How Rogue Techies Armed the Predator, Almost Stopped 9/11, and Accidentally Invented Remote War - Arthur Holland Michel

  1. "'The Icelandic women were amazing' is about as much as he'll volunteer."

  2. "The team framed a copy of a 2000 Defense Department report that had declared the Predator a failure and hung it on a wall next to a list of what Marshall called their greatest hits."

Congress vs. the Internet - Shari Steele

  1. "Just as we don't want the phone company censoring our telephone calls, we should be very troubled by any copyright law interpretation that would assign liability to those who provide Internet service."

Free Concurrency with GNU Parallel - Philipe Fatio

  1. "By making sure that our script has a simple, yet functional interface and by printing to standard output, we were able to run it with GNU Parallel, achieving the desired goals of running the simulation with all possible combinations of parameters and making use of all CPU cores."

How To Predict Bad Cops In Chicago - Rob Arthur

  1. "Even laying aside the moral imperative to prevent abuse, the financial cost of police misconduct to the cash-strapped city is immense. Direct costs, in terms of legal fees and the funds disbursed in settlements, exceeded $500 million over 10 years, according to a Better Government Association study."

  2. "Repeaters only make up a small fraction of the more than 12,000 officers on Chicago's force — perhaps 1 percent to 10 percent of the officers in the database, depending on where you draw the line — but are responsible for a huge fraction of the complaints: 10 percent of the officers who had received complaints generated 30 percent of the total departmental complaints since 2011."

Python Is Not C: Take Two - Jean Francois Puget

  1. "When it is compiled with Numba, our native Manhattan distance code using loops over Numpy arrays is about 10,000 times faster than the code we started with 6 months ago."

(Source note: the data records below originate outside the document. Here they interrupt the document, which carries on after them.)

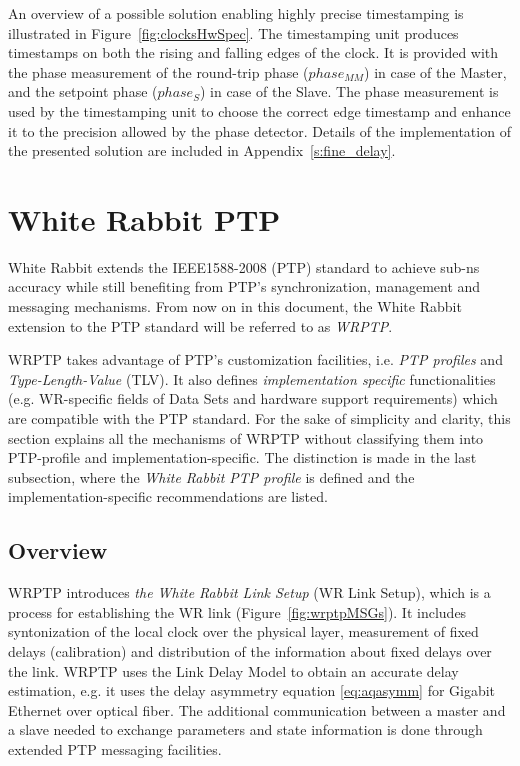\documentclass[a4paper, 12pt]{article}
\begin{document}
An overview of a possible solution enabling highly precise timestamping is illustrated in 
Figure~\ref{fig:clocksHwSpec}. The timestamping unit produces timestamps on both the rising 
and falling edges of the clock. It is provided with the phase measurement of the round-trip phase 
($phase_{MM}$) in case of the Master, and the setpoint phase ($phase_{S}$) in case of the Slave. 
The phase measurement is used by the timestamping unit to choose the correct edge timestamp and 
enhance it to the precision allowed by the phase detector. 
Details of the implementation of the presented solution are included in Appendix~\ref{s:fine_delay}.




\newpage

\section{White Rabbit PTP }


White Rabbit extends the IEEE1588-2008 (PTP) standard to achieve sub-ns accuracy while still 
benefiting from PTP's synchronization, management and messaging mechanisms. From now on in this
document, the White Rabbit extension to the PTP standard will be referred to as \textit{WRPTP}.

WRPTP takes advantage of PTP's customization facilities, i.e. \textit{PTP profiles} and 
\textit{Type-Length-Value} (TLV).
It also defines \textit{implementation specific} functionalities (e.g. WR-specific fields of 
Data Sets and hardware support requirements) which are compatible with the PTP standard. 
For the sake of simplicity and clarity, this section explains all the mechanisms of WRPTP without 
classifying them into PTP-profile
and implementation-specific. The distinction is 
made in the last subsection, where the \textit{White Rabbit PTP profile} is defined and 
the implementation-specific recommendations are listed.

\subsection{Overview}
\label{sec:wrptpOverview}


WRPTP introduces \textit{the White Rabbit Link Setup} (WR Link Setup), which is a process for 
establishing the WR link  (Figure~\ref{fig:wrptpMSGs}). It includes syntonization of the local clock
 over the physical layer, measurement of fixed delays (calibration)  and distribution of the 
information about fixed delays over the link. WRPTP uses the Link Delay 
Model to obtain an accurate delay estimation, e.g. it uses the delay asymmetry equation 
\eqref{eq:aqasymm}  for Gigabit Ethernet over optical fiber. The additional communication between 
a master and a slave needed to exchange parameters and state information is done through extended 
PTP messaging facilities. 
\end{document}
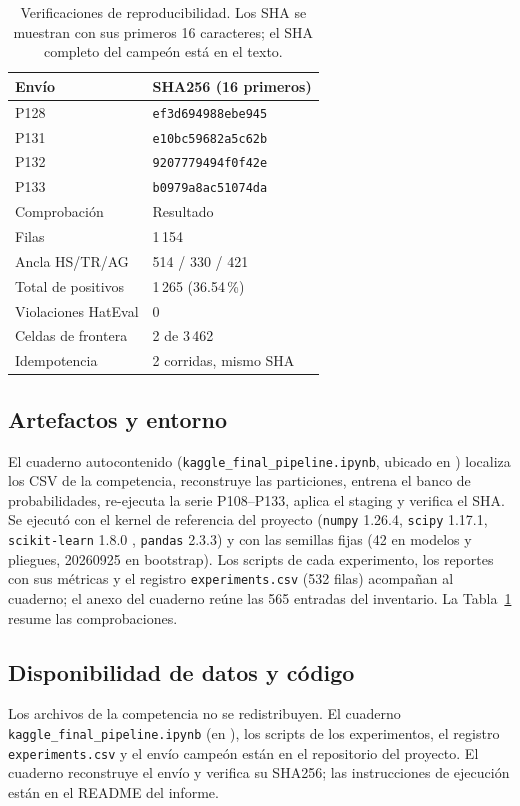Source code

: \begin{table}[t]
\centering
\caption{Verificaciones de reproducibilidad. Los SHA se muestran con sus
primeros 16 caracteres; el SHA completo del campeón está en el texto.}
\label{tab:repro}
\small
\begin{tabular}{ll}
\toprule
Envío & SHA256 (16 primeros) \\
\midrule
P128 & \texttt{ef3d694988ebe945} \\
P131 & \texttt{e10bc59682a5c62b} \\
P132 & \texttt{9207779494f0f42e} \\
P133 & \texttt{b0979a8ac51074da} \\
\midrule
Comprobación & Resultado \\
\midrule
Filas & 1\,154 \\
Ancla HS/TR/AG & 514 / 330 / 421 \\
Total de positivos & 1\,265 (36.54\,\%) \\
Violaciones HatEval & 0 \\
Celdas de frontera & 2 de 3\,462 \\
Idempotencia & 2 corridas, mismo SHA \\
\bottomrule
\end{tabular}
\end{table}

\subsection{Artefactos y entorno}

El cuaderno autocontenido (\texttt{kaggle\_}\allowbreak\texttt{final\_}\allowbreak\texttt{pipeline.ipynb},
ubicado en ) localiza los CSV de la competencia, reconstruye las particiones, entrena el
banco de probabilidades, re-ejecuta la serie P108--P133, aplica el staging y
verifica el SHA. Se ejecutó con el kernel de referencia del proyecto
(\texttt{numpy} 1.26.4, \texttt{scipy} 1.17.1, \texttt{scikit-learn} 1.8.0
\cite{pedregosa2011scikit}, \texttt{pandas} 2.3.3) y con las semillas fijas (42 en modelos y pliegues,
20260925 en bootstrap). Los scripts de cada experimento, los reportes con sus
métricas y el registro \texttt{experiments.csv} (532 filas) acompañan al
cuaderno; el anexo del cuaderno reúne las 565 entradas del inventario. La
Tabla~\ref{tab:repro} resume las comprobaciones.

\subsection{Disponibilidad de datos y código}
Los archivos de la competencia no se redistribuyen. El cuaderno
\texttt{kaggle\_}\allowbreak\texttt{final\_}\allowbreak\texttt{pipeline.ipynb}
(en ), los scripts de los experimentos,
el registro \texttt{experiments.csv} y el envío campeón están en el repositorio
del proyecto. El cuaderno reconstruye el envío y verifica su SHA256; las
instrucciones de ejecución están en el README del informe.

Introducing new open-source tools for the Elixir community - Steve Cohen

  1. "The system that manages rate limits for both the Pinterest API and Ads API is built in Elixir. Its 50 percent response time is around 500 microseconds with a 90 percent response time of 800 microseconds. Yes, microseconds."

  2. "The Java version used an Actor system and weighed in at around 10,000 lines of code. The new Elixir system has shrunk this to around 1000 lines."

Too many open files: Tracking down a bug in production - Paul Bostrom

  1. "We use a Clojure agent as a queue to store the set of HTTP clients that were marked, and then call `close' on each one. With logging turned up for this namespace, I could see that clients were being queued up, but never closed."

  2. "We issue about 2 to 3 million requests per day to these APIs and we would see the problem occur every three to four days, so roughly one in 10 million API requests returned a problematic response."